Pet custody is proven to be a great hurdle for couples heading to divorce. In the United States, it is common law that animals are considered personal property. Animals face the discrimination similar to Africans and women in the 17th century with their status as property. Their exertion of rights was a difficult battle when all they were worth was a monetary value. Likewise, since the law refuses to recognize that animals have their own interests, they have little value and legal status as mere property. Therefore, families facing pet custody disputes have to solve their issues in civil, not family, court.

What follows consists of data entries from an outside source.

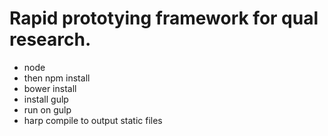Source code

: # Rapid prototying framework for qual research.

- node
- then npm install
- bower install
- install gulp
- run on gulp
- harp compile to output static files

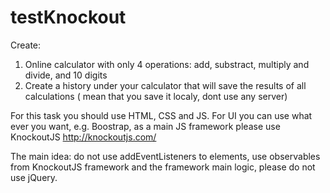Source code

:# testKnockout

Create:
1) Online calculator with only 4 operations: add, substract, multiply and divide, and 10 digits
2) Create a history under your calculator that will save the results of all calculations ( mean that you save it localy, dont use any server) 

For this task you should use HTML, CSS and JS. For UI you can use what ever you want, e.g. Boostrap, as a main JS framework please use KnockoutJS http://knockoutjs.com/

The main idea: do not use addEventListeners to elements, use observables from KnockoutJS framework and the framework main logic, please do not use jQuery.
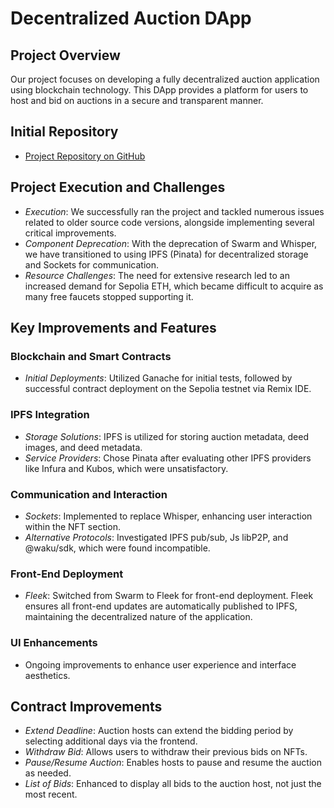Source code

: # Decentralized Auction DApp


## Project Overview

Our project focuses on developing a fully decentralized auction application using blockchain technology. This DApp provides a platform for users to host and bid on auctions in a secure and transparent manner.

## Initial Repository

- [Project Repository on GitHub](https://github.com/ethereumbook/ethereumbook/blob/develop/12dapps.asciidoc)

## Project Execution and Challenges

- _Execution_: We successfully ran the project and tackled numerous issues related to older source code versions, alongside implementing several critical improvements.
- _Component Deprecation_: With the deprecation of Swarm and Whisper, we have transitioned to using IPFS (Pinata) for decentralized storage and Sockets for communication.
- _Resource Challenges_: The need for extensive research led to an increased demand for Sepolia ETH, which became difficult to acquire as many free faucets stopped supporting it.

## Key Improvements and Features

### Blockchain and Smart Contracts

- _Initial Deployments_: Utilized Ganache for initial tests, followed by successful contract deployment on the Sepolia testnet via Remix IDE.

### IPFS Integration

- _Storage Solutions_: IPFS is utilized for storing auction metadata, deed images, and deed metadata.
- _Service Providers_: Chose Pinata after evaluating other IPFS providers like Infura and Kubos, which were unsatisfactory.

### Communication and Interaction

- _Sockets_: Implemented to replace Whisper, enhancing user interaction within the NFT section.
- _Alternative Protocols_: Investigated IPFS pub/sub, Js libP2P, and @waku/sdk, which were found incompatible.

### Front-End Deployment

- _Fleek_: Switched from Swarm to Fleek for front-end deployment. Fleek ensures all front-end updates are automatically published to IPFS, maintaining the decentralized nature of the application.

### UI Enhancements

- Ongoing improvements to enhance user experience and interface aesthetics.

## Contract Improvements

- _Extend Deadline_: Auction hosts can extend the bidding period by selecting additional days via the frontend.
- _Withdraw Bid_: Allows users to withdraw their previous bids on NFTs.
- _Pause/Resume Auction_: Enables hosts to pause and resume the auction as needed.
- _List of Bids_: Enhanced to display all bids to the auction host, not just the most recent.
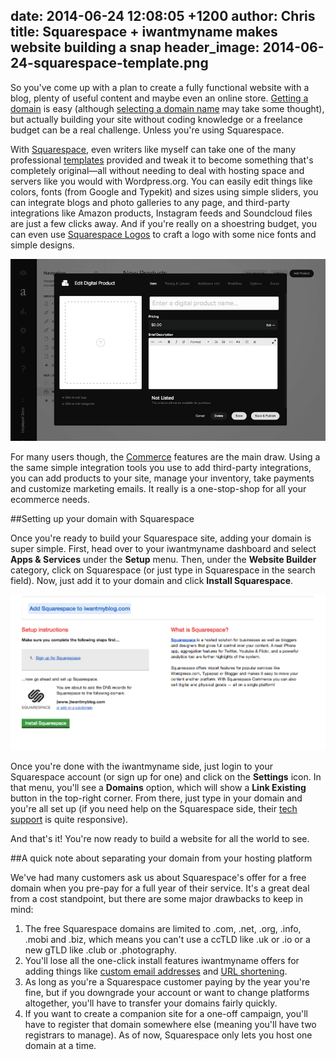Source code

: date: 2014-06-24 12:08:05 +1200
author: Chris
title: Squarespace + iwantmyname makes website building a snap
header_image: 2014-06-24-squarespace-template.png
----

<!-- excerpt -->

So you've come up with a plan to create a fully functional website with a blog, plenty of useful content and maybe even an online store. [Getting a domain](https://iwantmyname.com/) is easy (although [selecting a domain name](https://iwantmyname.com/blog/2014/06/domain-already-registered-pt2.html) may take some thought), but actually building your site without coding knowledge or a freelance budget can be a real challenge. Unless you're using Squarespace.

<!-- /excerpt -->

With [Squarespace](https://iwantmyname.com/features/applications/custom-domain-apps/websites/squarespace-build-your-website-with-own-url), even writers like myself can take one of the many professional [templates](https://squarespace.com/templates/) provided and tweak it to become something that's completely original—all without needing to deal with hosting space and servers like you would with Wordpress.org. You can easily edit things like colors, fonts (from Google and Typekit) and sizes using simple sliders, you can integrate blogs and photo galleries to any page, and third-party integrations like Amazon products, Instagram feeds and Soundcloud files are just a few clicks away. And if you're really on a shoestring budget, you can even use [Squarespace Logos](https://iwantmyname.com/blog/2014/01/need-a-logo-squarespace-has-you-covered.html) to craft a logo with some nice fonts and simple designs.

![Products](/media/2014-06-24-squarespace-products.png)

For many users though, the [Commerce](http://www.squarespace.com/tour/shops) features are the main draw. Using a the same simple integration tools you use to add third-party integrations, you can add products to your site, manage your inventory, take payments and customize marketing emails. It really is a one-stop-shop for all your ecommerce needs.

##Setting up your domain with Squarespace

Once you're ready to build your Squarespace site, adding your domain is super simple. First, head over to your iwantmyname dashboard and select **Apps & Services** under the **Setup** menu. Then, under the **Website Builder** category, click on Squarespace (or just type in Squarespace in the search field). Now, just add it to your domain and click **Install Squarespace**.

![Squarespace install](/media/2014-06-24-squarespace-iwantmyname.png)

Once you're done with the iwantmyname side, just login to your Squarespace account (or sign up for one) and click on the **Settings** icon. In that menu, you'll see a **Domains** option, which will show a **Link Existing** button in the top-right corner. From there, just type in your domain and you're all set up (if you need help on the Squarespace side, their [tech support](http://help.squarespace.com/) is quite responsive).

And that's it! You're now ready to build a website for all the world to see.

##A quick note about separating your domain from your hosting platform

We've had many customers ask us about Squarespace's offer for a free domain when you pre-pay for a full year of their service. It's a great deal from a cost standpoint, but there are some major drawbacks to keep in mind: 

1. The free Squarespace domains are limited to .com, .net, .org, .info, .mobi and .biz, which means you can't use a ccTLD like .uk or .io or a new gTLD like .club or .photography.
2. You'll lose all the one-click install features iwantmyname offers for adding things like [custom email addresses](https://iwantmyname.com/services/email-hosting/) and [URL shortening](https://iwantmyname.com/services/url-shortener/).
3. As long as you're a Squarespace customer paying by the year you're fine, but if you downgrade your account or want to change platforms altogether, you'll have to transfer your domains fairly quickly.
4. If you want to create a companion site for a one-off campaign, you'll have to register that domain somewhere else (meaning you'll have two registrars to manage). As of now, Squarespace only lets you host one domain at a time.

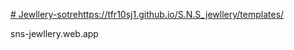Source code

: [﻿# Jewllery-sotre](https://tfr10sj1.github.io/S.N.S_jewllery/templates/)https://tfr10sj1.github.io/S.N.S_jewllery/templates/

sns-jewllery.web.app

When it comes to pets, it is a matter of ownership rather than custody. However, there is a growing tendency among judges to decide on the “ownership” of a companion animal based on the interests of the pet. Pets are now being looked at as an equivalent to a child. California now has the California Family Code Section 6320 which protects domestic animals if there is a reason to believe one of the parties may cause harm to the pet. This proves that pets are getting more recognition for their rights. In 2007, California even passed litigation to protect animals in domestic violence situations. If there is domestic abuse, the litigation will allow pets to be included in domestic violence restraining orders and also require law enforcements to remove animals for domestic violence situations.
When it comes to “custody” of the pet, you best option is to write a pre-nup that clearly describes whom keeps ownership of the pet, shared costs for big ticket items such as vet, boarding, and how-to-end-a-life decisions. Having these agreements laid out on paper will help ease the stress later down the line. Family court judges in California will sign off on most divorce settlements that a couple can agree on, and having the care of the family pets written into the settlement is the best way to avoid future conflict. You should keep in mind that if there are children whom are attached to the pet, you should bring the pet to where the children are. Or if the pet belonged to you before marriage, the pet is essentially in your ownership. Unfortunately, there is not much of a “custody” issue when it comes to companion pets because they are properties. The only way that pet custody could be linked to family law is if the pet plays a significant role in a divorce.